Holokaust był bezprecedensowym mordem fabrycznym, dokonanym na ludziach tylko z tytułu ich istnienia
Dziś Międzynarodowy Dzień Pamięci o Ofiarach Holokaustu. Gość Telewizji Republika przypomniał, dlaczego akurat 27 stycznia jest Dniem Pamięci o Ofiarach Holokaustu. – 27 stycznia 1945 Armia Czerwona weszła do obozu Auschwitz-Birkenau, miała kamery i po raz pierwszy świat zobaczył w takiej skali rozmiar zbrodni ludobójstwa, Holokaustu, której dokonali Niemcy na ziemiach polskich. ONZ kilkanaście lat temu uznało, że to jest najwłaściwsza data do uczczenia ofiar Holokaustu, który był bezprecedensowym mordem fabrycznym, dokonanym na ludziach tylko z tytułu ich istnienia – wyjaśnił Jarosław Sellin.
To było zorganizowane przez Niemców, w okupowanej przez Niemców Europie, wymyślone i realizowane przez Niemców
– Polityka historyczna państwa niemieckiego oraz ich publicystyki jest taka, że kilka lat temu utworzono zwrot "naziści". Z czasem, zwłaszcza w młodych pokoleniach jest coraz więcej wątpliwości, kim są ci "naziści". (...) To było zorganizowane przez Niemców, w okupowanej przez Niemców Europie, wymyślone i realizowane przez Niemców i to pojęcie rozmywa świadomość społeczną, a jeszcze, jak nałoży się na to zwrot "polskie obozy koncentracyjne" to naprawdę mamy problem i może zaowocować to takim myśleniem, że robili to Polacy – mówił gość programu "Odkodujmy Polskę!".

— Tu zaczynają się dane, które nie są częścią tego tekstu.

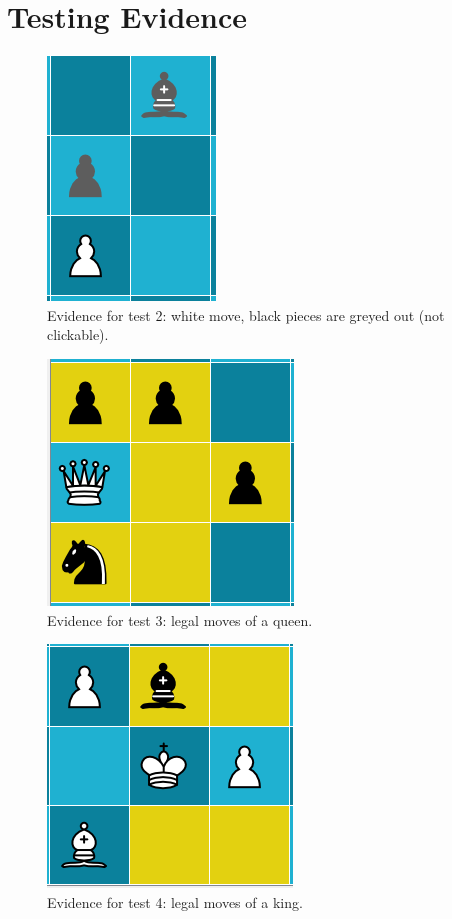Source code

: \documentclass[twoside, 12pt]{report}
\begin{document}
\section{Testing Evidence}
\begin{figure}[H]
	\centering
	\includegraphics{images/screenshots/test-2}
	\caption{Evidence for test 2: white move, black pieces are greyed out (not clickable).}
	\label{test-2}
\end{figure}
\begin{figure}[H]
	\centering
	\includegraphics{images/screenshots/test-3}
	\caption{Evidence for test 3: legal moves of a queen.}
	\label{test-3}
\end{figure}
\begin{figure}[H]
	\centering
	\includegraphics{images/screenshots/test-4}
	\caption{Evidence for test 4: legal moves of a king.}
	\label{test-4}
\end{figure}
\end{document}
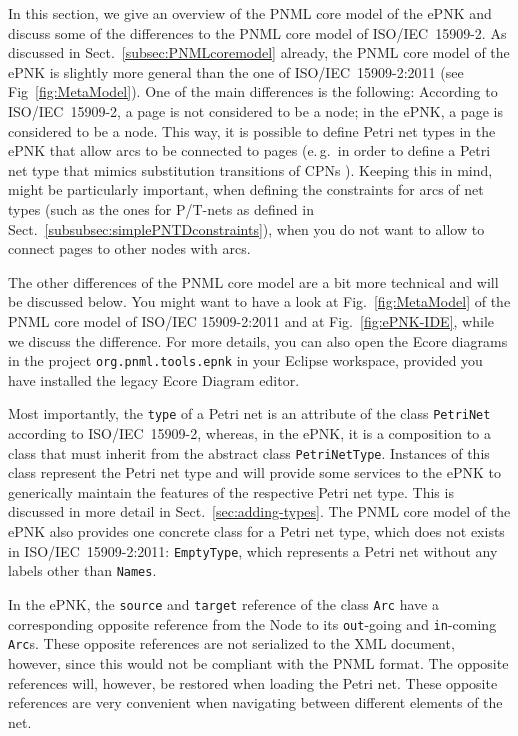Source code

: In this section, we give an overview of the PNML core model of the
ePNK and discuss some of the differences to the PNML core model
of ISO/IEC~15909-2. As discussed in Sect.~\ref{subsec:PNMLcoremodel} already,
the PNML core model of the ePNK is slightly more general than the one of
ISO/IEC~15909-2:2011 \cite{ISO-IEC:15909-2-2011} (see Fig~\ref{fig:MetaModel}).
One of the main differences is the following: According to ISO/IEC~15909-2,
a page is not considered to be a node; in the ePNK, a page is considered to be
a node. This way, it is possible to define Petri net types in the ePNK that
allow arcs to be connected to pages (e.\,g.\ in order to define a Petri net
type that mimics substitution transitions of CPNs \cite{JeKr09}). Keeping
this in mind, might be particularly important, when defining the
constraints for arcs of net types (such as the ones for P/T-nets as
defined in Sect.~\ref{subsubsec:simplePNTDconstraints}), when you do
not want to allow to connect pages to other nodes with arcs.

The other differences of the PNML core model are a bit more technical
and will be discussed below. You might want to have a look at
Fig.~\ref{fig:MetaModel} of the PNML core model of ISO/IEC 15909-2:2011 
and at Fig.~\ref{fig:ePNK-IDE}, while we discuss the difference. For
more details, you can also open the Ecore diagrams in the project
{\tt org.pnml.tools.epnk} in your Eclipse workspace, provided you
have installed the legacy Ecore Diagram editor.

Most importantly, the {\tt type} of a Petri net is an attribute
of the class {\tt PetriNet} according to ISO/IEC~15909-2, whereas, in the
ePNK, it is a composition to a class that must inherit from the abstract class
{\tt PetriNetType}.%
Instances of this class represent the Petri net type and will provide some
services to the ePNK to generically maintain the features of the respective
Petri net type. This is discussed in more detail in
Sect.~\ref{sec:adding-types}.
The PNML core model of the ePNK also provides one concrete class for a Petri net
type, which does not exists in ISO/IEC~15909-2:2011: {\tt EmptyType},%
which represents a Petri net without any labels other than {\tt Names}.

In the ePNK, the {\tt source} and {\tt target} reference of the class
{\tt Arc} have a corresponding opposite reference from the {\sf Node} to its
{\tt out}-going and {\tt in}-coming {\tt Arc}s. These opposite references
are not serialized to the XML document, however, since this would not be
compliant with the PNML format. The opposite references will, however,
be restored when loading the Petri net. These opposite references are very
convenient when navigating between different elements of the net.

Postanowiliśmy to zmienić, jest m. in. projekt ustawy, który ma zakładać karanie za używanie określenia "polskie obozy śmierci" i myślę, że ustawa ta jest w fazie finalnej
Wiceminister kultury i dziedzictwa narodowego przypomniał, że trzy lata temu, ówczesny minister spraw zagranicznych Grzegorz Schetyna, poinformował w dorocznym expose, że placówki dyplomatyczne Polski starają się walczyć ze zwrotem "polskie obozy śmierci" i tylko w jednym 2013 roku, wychwyciły 170 sformułowań "polskie obozy śmierci" użytych publicznie. – To oznacza, że co drugi dzień ktoś na świecie używa sformułowania "polskie obozy śmierci", a są to tylko wychwycone przez polskie placówki dyplomatyczne. Prawdopodobnie więc skala tego jest jeszcze większa. Niestety, w czasach rządów PO-PSL nie wyciągnięto z tego wniosków – mówił. – My postanowiliśmy to zmienić, jest m. in. projekt ustawy, który ma zakładać karanie za używanie określenia "polskie obozy śmierci" i myślę, że ustawa ta jest w fazie finalnej – zdradził Sellin.